Apparently the monolithic corporation is just misunderstood.
Making fun of Activision is as simple as drawing a crude pair of horns on a picture of Bobby Kotick, and many would argue for good reason. However, Dee Brown, head of Beenox studio which was acquired by Activision back in 2005, says the publisher's reputation for cartoonish evilness isn't entirely deserved.
"I would certainly say from an internal perspective that the reputation Activision has acquired is probably unfair," he told GamesIndustry International. "Beenox was acquired in 2005, so it has been six years now that we've been with Activision. We had to work with Activision prior to our acquisition. There was a reason why I as the studio founder agreed to be acquired. It was because of their independent studio culture.
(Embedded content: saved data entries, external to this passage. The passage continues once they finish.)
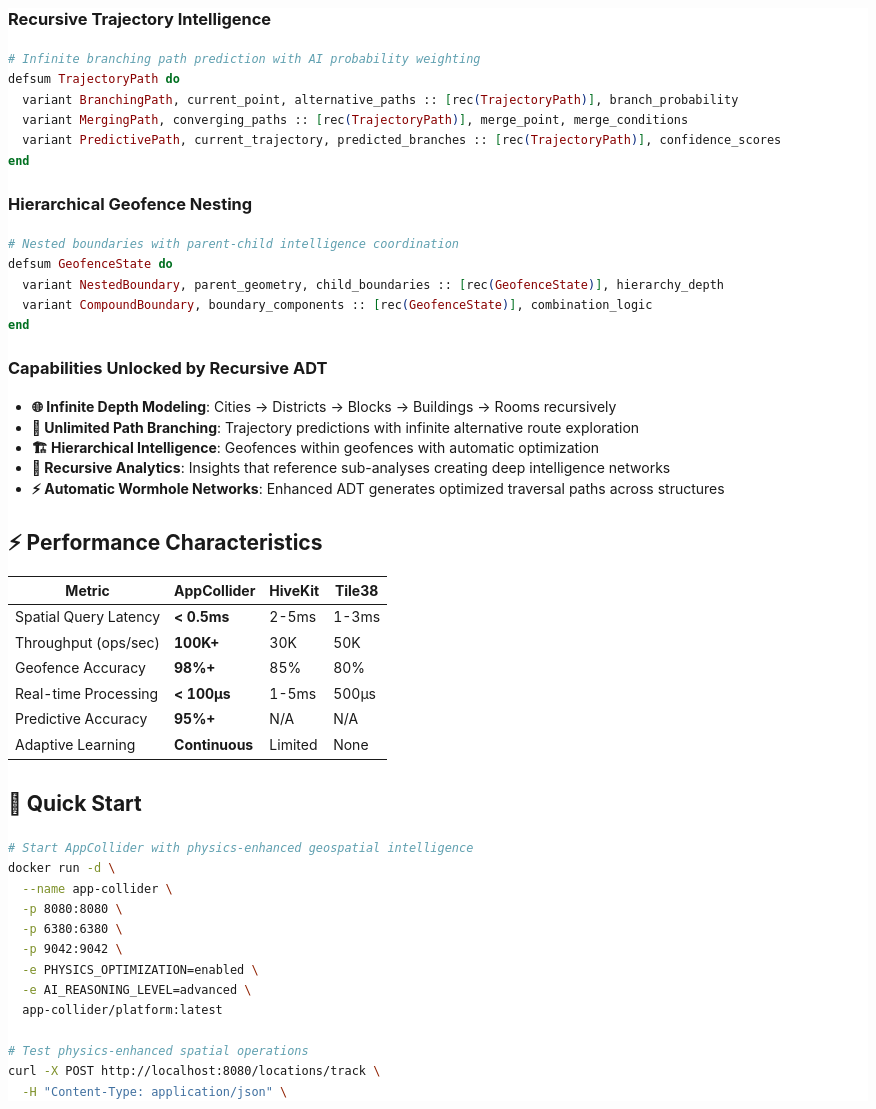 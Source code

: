 ### **Recursive Trajectory Intelligence**
```elixir  
# Infinite branching path prediction with AI probability weighting
defsum TrajectoryPath do
  variant BranchingPath, current_point, alternative_paths :: [rec(TrajectoryPath)], branch_probability
  variant MergingPath, converging_paths :: [rec(TrajectoryPath)], merge_point, merge_conditions
  variant PredictivePath, current_trajectory, predicted_branches :: [rec(TrajectoryPath)], confidence_scores
end
```

### **Hierarchical Geofence Nesting**
```elixir
# Nested boundaries with parent-child intelligence coordination
defsum GeofenceState do
  variant NestedBoundary, parent_geometry, child_boundaries :: [rec(GeofenceState)], hierarchy_depth
  variant CompoundBoundary, boundary_components :: [rec(GeofenceState)], combination_logic
end
```

### **Capabilities Unlocked by Recursive ADT**
- **🌐 Infinite Depth Modeling**: Cities → Districts → Blocks → Buildings → Rooms recursively
- **🔀 Unlimited Path Branching**: Trajectory predictions with infinite alternative route exploration  
- **🏗️ Hierarchical Intelligence**: Geofences within geofences with automatic optimization
- **🧠 Recursive Analytics**: Insights that reference sub-analyses creating deep intelligence networks
- **⚡ Automatic Wormhole Networks**: Enhanced ADT generates optimized traversal paths across structures

## ⚡ Performance Characteristics

| Metric | AppCollider | HiveKit | Tile38 |
|--------|-------------|---------|--------|
| Spatial Query Latency | **< 0.5ms** | 2-5ms | 1-3ms |
| Throughput (ops/sec) | **100K+** | 30K | 50K |
| Geofence Accuracy | **98%+** | 85% | 80% |
| Real-time Processing | **< 100μs** | 1-5ms | 500μs |
| Predictive Accuracy | **95%+** | N/A | N/A |
| Adaptive Learning | **Continuous** | Limited | None |

## 🚀 Quick Start

```bash
# Start AppCollider with physics-enhanced geospatial intelligence
docker run -d \
  --name app-collider \
  -p 8080:8080 \
  -p 6380:6380 \
  -p 9042:9042 \
  -e PHYSICS_OPTIMIZATION=enabled \
  -e AI_REASONING_LEVEL=advanced \
  app-collider/platform:latest

# Test physics-enhanced spatial operations
curl -X POST http://localhost:8080/locations/track \
  -H "Content-Type: application/json" \
``` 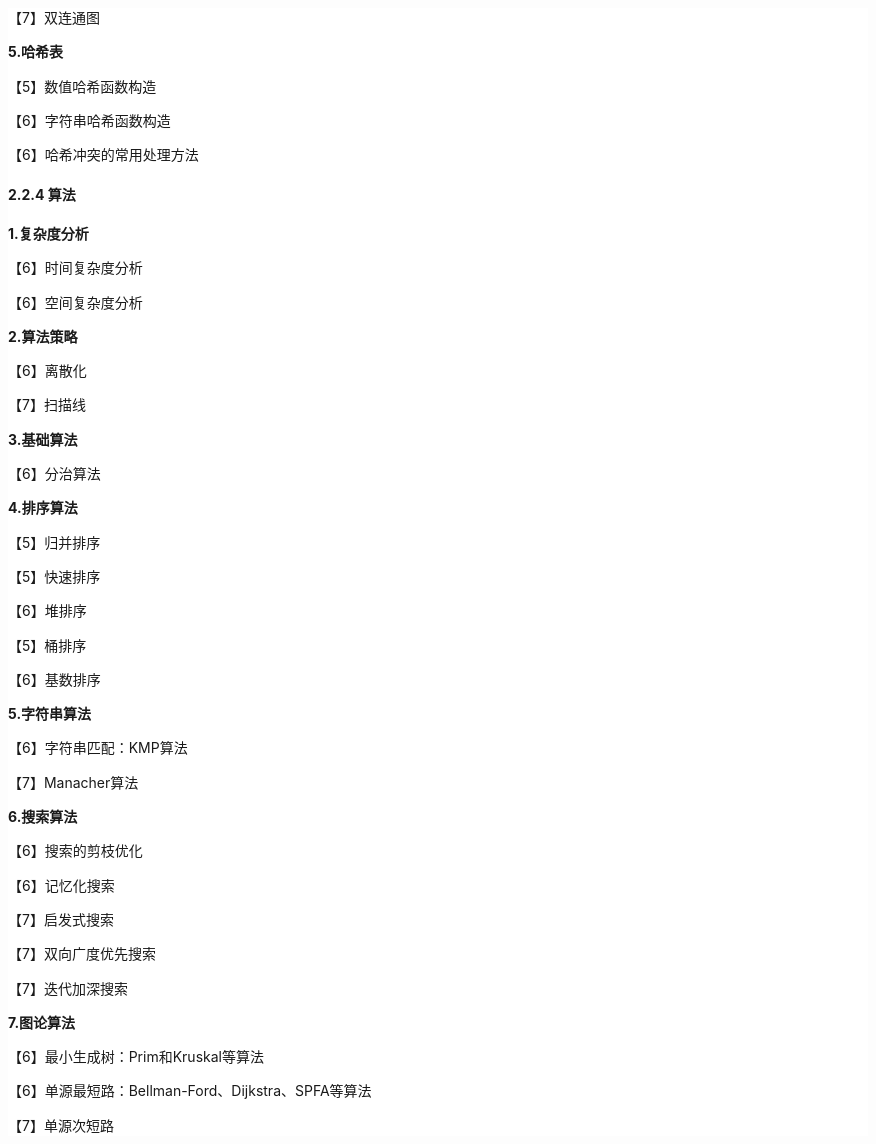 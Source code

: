 【7】双连通图

**5.哈希表**

【5】数值哈希函数构造

【6】字符串哈希函数构造

【6】哈希冲突的常用处理方法

#### 2.2.4 算法

**1.复杂度分析**

【6】时间复杂度分析

【6】空间复杂度分析

**2.算法策略**

【6】离散化

【7】扫描线

**3.基础算法**

【6】分治算法

**4.排序算法**

【5】归并排序

【5】快速排序

【6】堆排序

【5】桶排序

【6】基数排序

**5.字符串算法**

【6】字符串匹配：KMP算法

【7】Manacher算法

**6.搜索算法**

【6】搜索的剪枝优化

【6】记忆化搜索

【7】启发式搜索

【7】双向广度优先搜索

【7】迭代加深搜索

**7.图论算法**

【6】最小生成树：Prim和Kruskal等算法

【6】单源最短路：Bellman-Ford、Dijkstra、SPFA等算法

【7】单源次短路
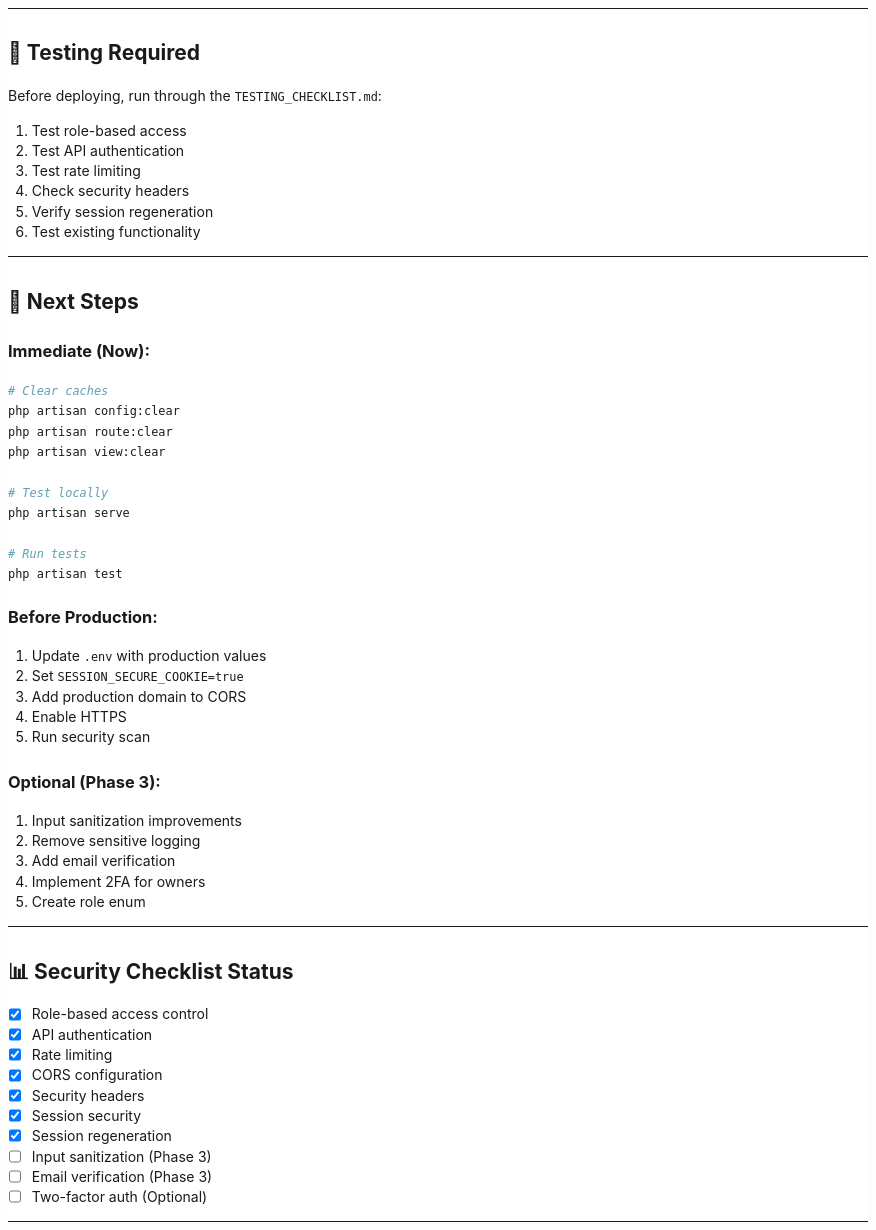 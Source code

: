 
---

## 🧪 Testing Required

Before deploying, run through the `TESTING_CHECKLIST.md`:

1. Test role-based access
2. Test API authentication
3. Test rate limiting
4. Check security headers
5. Verify session regeneration
6. Test existing functionality

---

## 🚀 Next Steps

### Immediate (Now):
```bash
# Clear caches
php artisan config:clear
php artisan route:clear
php artisan view:clear

# Test locally
php artisan serve

# Run tests
php artisan test
```

### Before Production:
1. Update `.env` with production values
2. Set `SESSION_SECURE_COOKIE=true`
3. Add production domain to CORS
4. Enable HTTPS
5. Run security scan

### Optional (Phase 3):
1. Input sanitization improvements
2. Remove sensitive logging
3. Add email verification
4. Implement 2FA for owners
5. Create role enum

---

## 📊 Security Checklist Status

- [x] Role-based access control
- [x] API authentication
- [x] Rate limiting
- [x] CORS configuration
- [x] Security headers
- [x] Session security
- [x] Session regeneration
- [ ] Input sanitization (Phase 3)
- [ ] Email verification (Phase 3)
- [ ] Two-factor auth (Optional)

--- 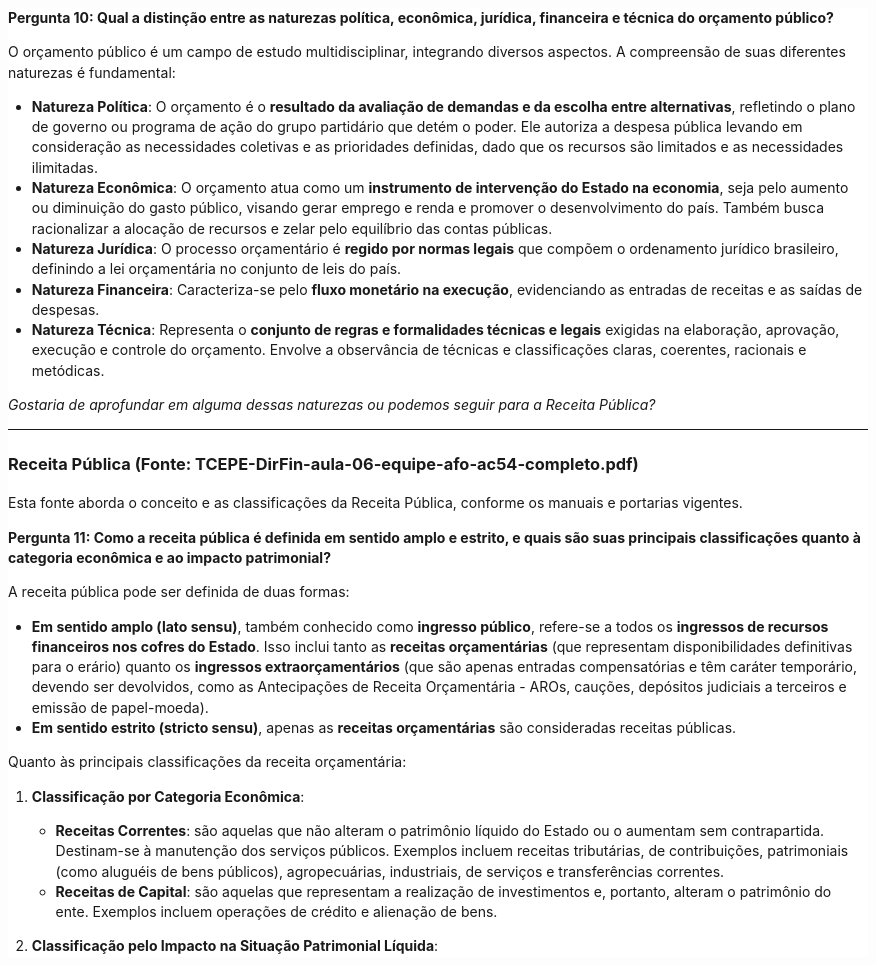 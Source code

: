 **Pergunta 10: Qual a distinção entre as naturezas política, econômica, jurídica, financeira e técnica do orçamento público?**

O orçamento público é um campo de estudo multidisciplinar, integrando diversos aspectos. A compreensão de suas diferentes naturezas é fundamental:

- **Natureza Política**: O orçamento é o **resultado da avaliação de demandas e da escolha entre alternativas**, refletindo o plano de governo ou programa de ação do grupo partidário que detém o poder. Ele autoriza a despesa pública levando em consideração as necessidades coletivas e as prioridades definidas, dado que os recursos são limitados e as necessidades ilimitadas.
- **Natureza Econômica**: O orçamento atua como um **instrumento de intervenção do Estado na economia**, seja pelo aumento ou diminuição do gasto público, visando gerar emprego e renda e promover o desenvolvimento do país. Também busca racionalizar a alocação de recursos e zelar pelo equilíbrio das contas públicas.
- **Natureza Jurídica**: O processo orçamentário é **regido por normas legais** que compõem o ordenamento jurídico brasileiro, definindo a lei orçamentária no conjunto de leis do país.
- **Natureza Financeira**: Caracteriza-se pelo **fluxo monetário na execução**, evidenciando as entradas de receitas e as saídas de despesas.
- **Natureza Técnica**: Representa o **conjunto de regras e formalidades técnicas e legais** exigidas na elaboração, aprovação, execução e controle do orçamento. Envolve a observância de técnicas e classificações claras, coerentes, racionais e metódicas.

_Gostaria de aprofundar em alguma dessas naturezas ou podemos seguir para a Receita Pública?_

---

### Receita Pública (Fonte: TCEPE-DirFin-aula-06-equipe-afo-ac54-completo.pdf)

Esta fonte aborda o conceito e as classificações da Receita Pública, conforme os manuais e portarias vigentes.

**Pergunta 11: Como a receita pública é definida em sentido amplo e estrito, e quais são suas principais classificações quanto à categoria econômica e ao impacto patrimonial?**

A receita pública pode ser definida de duas formas:

- **Em sentido amplo (lato sensu)**, também conhecido como **ingresso público**, refere-se a todos os **ingressos de recursos financeiros nos cofres do Estado**. Isso inclui tanto as **receitas orçamentárias** (que representam disponibilidades definitivas para o erário) quanto os **ingressos extraorçamentários** (que são apenas entradas compensatórias e têm caráter temporário, devendo ser devolvidos, como as Antecipações de Receita Orçamentária - AROs, cauções, depósitos judiciais a terceiros e emissão de papel-moeda).
- **Em sentido estrito (stricto sensu)**, apenas as **receitas orçamentárias** são consideradas receitas públicas.

Quanto às principais classificações da receita orçamentária:

1. **Classificação por Categoria Econômica**:
    
    - **Receitas Correntes**: são aquelas que não alteram o patrimônio líquido do Estado ou o aumentam sem contrapartida. Destinam-se à manutenção dos serviços públicos. Exemplos incluem receitas tributárias, de contribuições, patrimoniais (como aluguéis de bens públicos), agropecuárias, industriais, de serviços e transferências correntes.
    - **Receitas de Capital**: são aquelas que representam a realização de investimentos e, portanto, alteram o patrimônio do ente. Exemplos incluem operações de crédito e alienação de bens.
2. **Classificação pelo Impacto na Situação Patrimonial Líquida**:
I believed in that model, and I still believe in that model today."
Beenox started its life as a porting house, and is responsible for some 30 PC and Mac OS ports. Since being acquired by Activision, the developer has largely focused on movie tie-ins and Activision's line of Spider-Man games. Therein lies the problem. At the risk of sounding somewhat cynical, the support of a subsidiary porting house known mostly for humdrum license cash-ins is hardly likely to change anybody's opinion of the company.
"Activision has always treated us as partners, rather than something to be controlled," he continued. "They've been, from a creative standpoint, really, really great. When I look at Shattered Dimensions, what were asked for at the time was 'Please make a Spider-Man game.' That was the creative direction that Activision gave us."
Things aren't that bad though, Activision seemed to have taken over EA's post as the number one hate figure amongst gamers - thanks largely to the ongoing lawsuit with Call of Duty creators, West and Zampella, as well as a few clever PR moves from EA - until a surprise turnaround in early 2012 saw EA surge from behind and become the Consumerist's "Worst Company in America."